Straszne. 26-latka zostawiła zwierzęta bez wody i jedzenia. Chodziły po własnych odchodach

Okropne zachowanie 26-letniej kobiety. Zostawiła swoje zwierzęta na tydzień bez jedzenia, wody i opieki. Interweniujący dzielnicowi w mieszkaniu zastali dwa psy i szynszylę bez jedzenia i wody. Pieski trafiły do schroniska, a szynszylą zaopiekowało się Malborskie Stowarzyszenie Przyjaciół Zwierząt „Reks”. Właścicielka została zatrzymana i po usłyszeniu zarzutu o znęcaniu się nad zwierzętami zastosowano wobec niej policyjny dozór.
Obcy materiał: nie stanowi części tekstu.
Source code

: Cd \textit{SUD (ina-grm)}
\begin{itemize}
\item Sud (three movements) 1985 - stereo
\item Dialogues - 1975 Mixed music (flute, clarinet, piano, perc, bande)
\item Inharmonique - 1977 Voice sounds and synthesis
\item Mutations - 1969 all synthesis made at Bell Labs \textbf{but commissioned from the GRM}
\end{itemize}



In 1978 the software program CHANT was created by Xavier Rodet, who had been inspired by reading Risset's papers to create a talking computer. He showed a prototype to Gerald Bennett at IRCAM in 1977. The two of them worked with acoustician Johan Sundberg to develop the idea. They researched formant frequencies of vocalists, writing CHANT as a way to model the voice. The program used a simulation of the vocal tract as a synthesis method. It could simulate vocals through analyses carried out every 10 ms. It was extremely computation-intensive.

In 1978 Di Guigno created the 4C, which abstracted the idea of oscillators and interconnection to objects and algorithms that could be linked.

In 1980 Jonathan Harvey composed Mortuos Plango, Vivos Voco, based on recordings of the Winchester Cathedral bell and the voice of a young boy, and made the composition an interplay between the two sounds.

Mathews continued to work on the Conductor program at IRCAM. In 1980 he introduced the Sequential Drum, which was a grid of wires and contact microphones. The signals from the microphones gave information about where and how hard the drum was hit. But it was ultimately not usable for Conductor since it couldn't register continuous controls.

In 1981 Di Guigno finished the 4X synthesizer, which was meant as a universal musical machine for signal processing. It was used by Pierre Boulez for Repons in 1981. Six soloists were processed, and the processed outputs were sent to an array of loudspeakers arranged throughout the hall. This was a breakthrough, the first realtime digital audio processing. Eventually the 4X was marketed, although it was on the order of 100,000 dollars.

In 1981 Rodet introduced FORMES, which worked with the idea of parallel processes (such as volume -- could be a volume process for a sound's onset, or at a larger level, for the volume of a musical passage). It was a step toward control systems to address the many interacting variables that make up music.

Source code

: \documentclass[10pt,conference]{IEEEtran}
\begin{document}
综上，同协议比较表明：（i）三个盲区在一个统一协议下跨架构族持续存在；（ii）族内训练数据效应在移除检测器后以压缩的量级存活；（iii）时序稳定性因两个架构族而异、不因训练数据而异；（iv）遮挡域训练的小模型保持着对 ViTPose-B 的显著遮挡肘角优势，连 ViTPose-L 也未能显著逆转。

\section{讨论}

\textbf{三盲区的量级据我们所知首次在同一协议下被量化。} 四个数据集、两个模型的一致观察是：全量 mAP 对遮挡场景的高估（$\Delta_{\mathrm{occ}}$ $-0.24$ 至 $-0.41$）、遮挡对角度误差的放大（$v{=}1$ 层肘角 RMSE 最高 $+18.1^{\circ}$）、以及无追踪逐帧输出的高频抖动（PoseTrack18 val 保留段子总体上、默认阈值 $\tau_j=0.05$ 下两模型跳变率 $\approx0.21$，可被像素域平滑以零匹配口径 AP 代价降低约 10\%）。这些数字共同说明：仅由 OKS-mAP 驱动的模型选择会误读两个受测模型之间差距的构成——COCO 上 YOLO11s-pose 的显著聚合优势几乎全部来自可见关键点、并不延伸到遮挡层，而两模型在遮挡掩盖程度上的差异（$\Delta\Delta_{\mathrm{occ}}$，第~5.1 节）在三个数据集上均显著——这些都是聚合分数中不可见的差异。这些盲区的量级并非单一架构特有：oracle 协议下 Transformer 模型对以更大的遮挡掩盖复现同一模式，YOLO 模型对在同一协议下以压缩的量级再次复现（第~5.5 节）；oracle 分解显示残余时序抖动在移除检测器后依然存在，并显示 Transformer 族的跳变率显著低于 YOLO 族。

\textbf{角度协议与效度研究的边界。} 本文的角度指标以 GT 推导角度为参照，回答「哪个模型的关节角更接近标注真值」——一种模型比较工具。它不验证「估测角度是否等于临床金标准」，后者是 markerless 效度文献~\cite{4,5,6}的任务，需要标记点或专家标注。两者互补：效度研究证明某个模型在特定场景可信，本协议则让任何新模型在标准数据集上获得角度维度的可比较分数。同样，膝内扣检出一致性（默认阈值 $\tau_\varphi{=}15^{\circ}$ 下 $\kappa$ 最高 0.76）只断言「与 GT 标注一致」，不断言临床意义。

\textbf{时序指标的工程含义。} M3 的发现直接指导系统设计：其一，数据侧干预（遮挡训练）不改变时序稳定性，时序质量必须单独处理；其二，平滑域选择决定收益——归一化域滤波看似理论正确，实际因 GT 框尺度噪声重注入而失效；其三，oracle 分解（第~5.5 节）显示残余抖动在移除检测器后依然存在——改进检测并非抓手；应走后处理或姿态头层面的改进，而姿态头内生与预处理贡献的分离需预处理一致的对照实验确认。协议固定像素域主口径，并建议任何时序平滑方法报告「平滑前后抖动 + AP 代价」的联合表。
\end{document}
Pod koniec ubiegłego tygodnia malborscy policjanci otrzymali informację, że w jednym z mieszkań na terenie Malborka znajdują się psy zostawione od dni bez opieki.  Sprawą zajęli się dzielnicowi. Na miejscu ustalili, że nieodpowiedzialna właścicielka wyjechała z mieszkania jeszcze przed sylwestrem i przez tydzień niego nie wróciła.

W tym czasie zwierzęta były bez jedzenia, wody oraz opieki. Cierpiały, bo ich właścicielka nie zapewniła im żadnej opieki. Policjanci ustalili miejsce pobytu 26-latki i razem z nią weszli do mieszkania.

W mieszkaniu policjanci znaleźli 13-letnią suczkę i rocznego pieska oraz klatkę z szynszylą. Zwierzęta nie miały dostępu do jedzenia ani wody i chodziły po własnych odchodach. Po zbadaniu przez weterynarza strażnicy miejscy przewieźli psiaki do schroniska w Tczewie. Szynszyla trafiła pod opiekę Malborskiego Stowarzyszenia Przyjaciół Zwierząt „Reks”.

26-letnia właścicielka została zatrzymana i przewieziona do policyjnego aresztu. Śledczy postawili kobiecie zarzut znęcania się nad zwierzętami. Grozi jej za to kara do 3 lat więzienia. Decyzją prokuratora, 26-latki trafiła po policyjny dozór.

Zwierzę, jako istota żyjąca, zdolna do odczuwania cierpienia, nie jest rzeczą. Człowiek jest mu winien poszanowanie, ochronę i opiekę. Zgodnie z  ustawą o ochronie zwierząt przez znęcanie się nad zwierzętami należy rozumieć zadawanie albo świadome dopuszczanie do zadawania bólu lub cierpień.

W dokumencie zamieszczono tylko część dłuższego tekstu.